Basada en el manga homónimo de Leiji Matsumoto y apoyada por una producción nunca vista antes, no es de extrañar la expectación que ha generado este reboot de la saga, el cambio al 3D supone un nuevo inicio en las aventuras del Capitán Harlock.
La historia nos traslada al año 2977, la humanidad vive en el espacio. La Tierra se ha convertido en el planeta más valioso y con más recursos de todos, pero está controlada por la coalición Gaia que gobierna a la raza humana en toda la galaxia. Después de haber sido desterrado y humillado, el capitán Harlock y su tripulación, a bordo del crucero Arcadia pretenden recuperar lo que es suyo, regresar a la tierra. Pero el nuevo líder de Gaia, Ezra, pide a su hermano pequeño, Logan, que se infiltre en el Arcadia para acabar con su capitán, el único problema que se interpone entre la coalición y su control total del universo. Logan tendrá que hacer un gran sacrificio por los suyos y descubrirá que las cosas no siempre son lo que parecen.

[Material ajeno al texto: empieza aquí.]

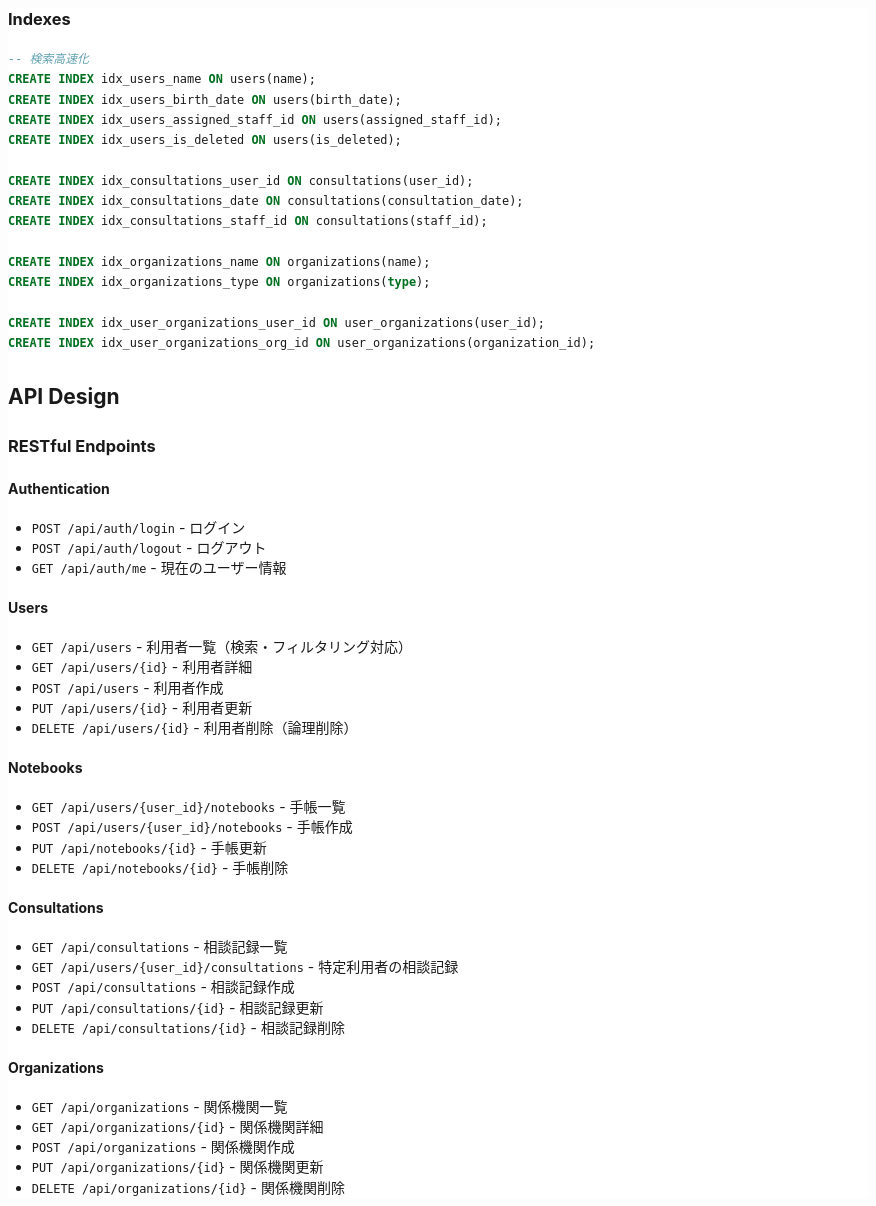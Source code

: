 ### Indexes
```sql
-- 検索高速化
CREATE INDEX idx_users_name ON users(name);
CREATE INDEX idx_users_birth_date ON users(birth_date);
CREATE INDEX idx_users_assigned_staff_id ON users(assigned_staff_id);
CREATE INDEX idx_users_is_deleted ON users(is_deleted);

CREATE INDEX idx_consultations_user_id ON consultations(user_id);
CREATE INDEX idx_consultations_date ON consultations(consultation_date);
CREATE INDEX idx_consultations_staff_id ON consultations(staff_id);

CREATE INDEX idx_organizations_name ON organizations(name);
CREATE INDEX idx_organizations_type ON organizations(type);

CREATE INDEX idx_user_organizations_user_id ON user_organizations(user_id);
CREATE INDEX idx_user_organizations_org_id ON user_organizations(organization_id);
```

## API Design

### RESTful Endpoints

#### Authentication
- `POST /api/auth/login` - ログイン
- `POST /api/auth/logout` - ログアウト
- `GET /api/auth/me` - 現在のユーザー情報

#### Users
- `GET /api/users` - 利用者一覧（検索・フィルタリング対応）
- `GET /api/users/{id}` - 利用者詳細
- `POST /api/users` - 利用者作成
- `PUT /api/users/{id}` - 利用者更新
- `DELETE /api/users/{id}` - 利用者削除（論理削除）

#### Notebooks
- `GET /api/users/{user_id}/notebooks` - 手帳一覧
- `POST /api/users/{user_id}/notebooks` - 手帳作成
- `PUT /api/notebooks/{id}` - 手帳更新
- `DELETE /api/notebooks/{id}` - 手帳削除

#### Consultations
- `GET /api/consultations` - 相談記録一覧
- `GET /api/users/{user_id}/consultations` - 特定利用者の相談記録
- `POST /api/consultations` - 相談記録作成
- `PUT /api/consultations/{id}` - 相談記録更新
- `DELETE /api/consultations/{id}` - 相談記録削除

#### Organizations
- `GET /api/organizations` - 関係機関一覧
- `GET /api/organizations/{id}` - 関係機関詳細
- `POST /api/organizations` - 関係機関作成
- `PUT /api/organizations/{id}` - 関係機関更新
- `DELETE /api/organizations/{id}` - 関係機関削除
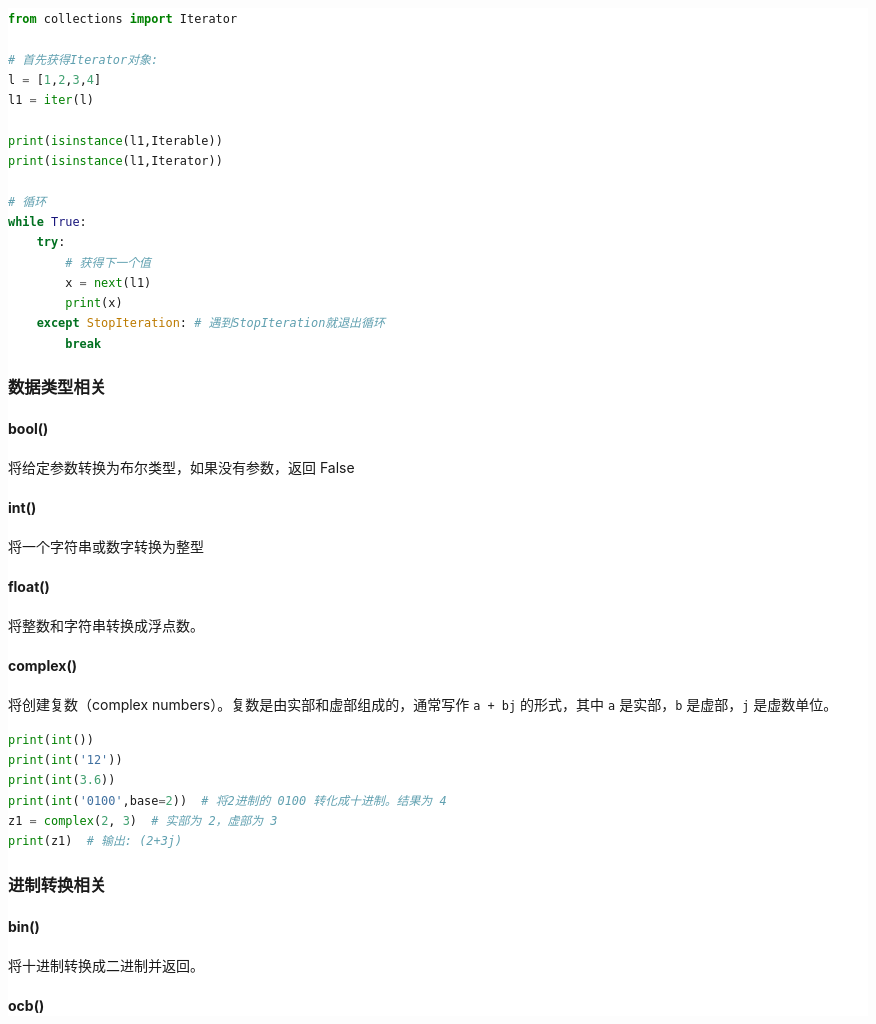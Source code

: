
 ```python
from collections import Iterator

# 首先获得Iterator对象:
l = [1,2,3,4]
l1 = iter(l)

print(isinstance(l1,Iterable))
print(isinstance(l1,Iterator))

# 循环
while True:
    try:
        # 获得下一个值
        x = next(l1)
        print(x)
    except StopIteration: # 遇到StopIteration就退出循环
        break
```

### 数据类型相关

#### bool()

将给定参数转换为布尔类型，如果没有参数，返回 False

#### int()

将一个字符串或数字转换为整型

#### float()

将整数和字符串转换成浮点数。

#### complex()

将创建复数（complex numbers）。复数是由实部和虚部组成的，通常写作 `a + bj` 的形式，其中 `a` 是实部，`b` 是虚部，`j` 是虚数单位。

```python
print(int())
print(int('12'))
print(int(3.6))
print(int('0100',base=2))  # 将2进制的 0100 转化成十进制。结果为 4
z1 = complex(2, 3)  # 实部为 2，虚部为 3
print(z1)  # 输出: (2+3j)
```

### 进制转换相关

#### bin()

将十进制转换成二进制并返回。

#### ocb()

Le tenía ganas a esta película, y eso que no seguía el manga original, pero las películas de animación me interesan mucho sobre todo si vienen apoyadas de una buena historia más para adultos y no tan “familiar” como las de Disney. Tras haber disfrutado dignamente con la de Final Fantasy: Advent Children y sobretodo haber disfrutado de su calidad gráfica, quería ver si esta iba más allá. Y la verdad es que me ha dejado con un sabor agridulce. La peli hay que reconocer que está muy bien cuidada, se nota que han estado trabajando en pulir todos los detalles para hacer la película los más realista posible, partiendo de una estética steampunk, nos muestra las diferencias tecnológicas y visuales que hay por ejemplo con la nave del capitán Harlock respecto a las naves de la flota. Los efectos de humo y partículas logran crear un realismo pocas veces visto en la animación. Entrando en la historia, llama mucho la atención del archiconocido capitán Harlock, misterioso, frío y distante como lo muestran al principio, y es que la historia de se basa en Logan, un chico que, aparentemente, quería formar parte de la tripulación de la Arcadia y poder surcar las estrellas. Tras esto vemos unos giros de guión que acaban desinflando más que agrandar la historia de Harlock, termina liándose demasiado y no queda claro cuál era la intención de los buenos y los malos (por decirlo de alguna manera).  De hecho le acaba pasando lo mismo que el pasó a la de Final Fantasy: La fuerza interior, muy bonito por fuera pero por dentro denotaba una falta de historia más acorde con el juego y sobretodo más elaborada. A pesar de eso Capitán Harlock es mucho mejor y más entr
etenida de ver. Pero cuando las expectativas son altas siempre esperas lo mejor.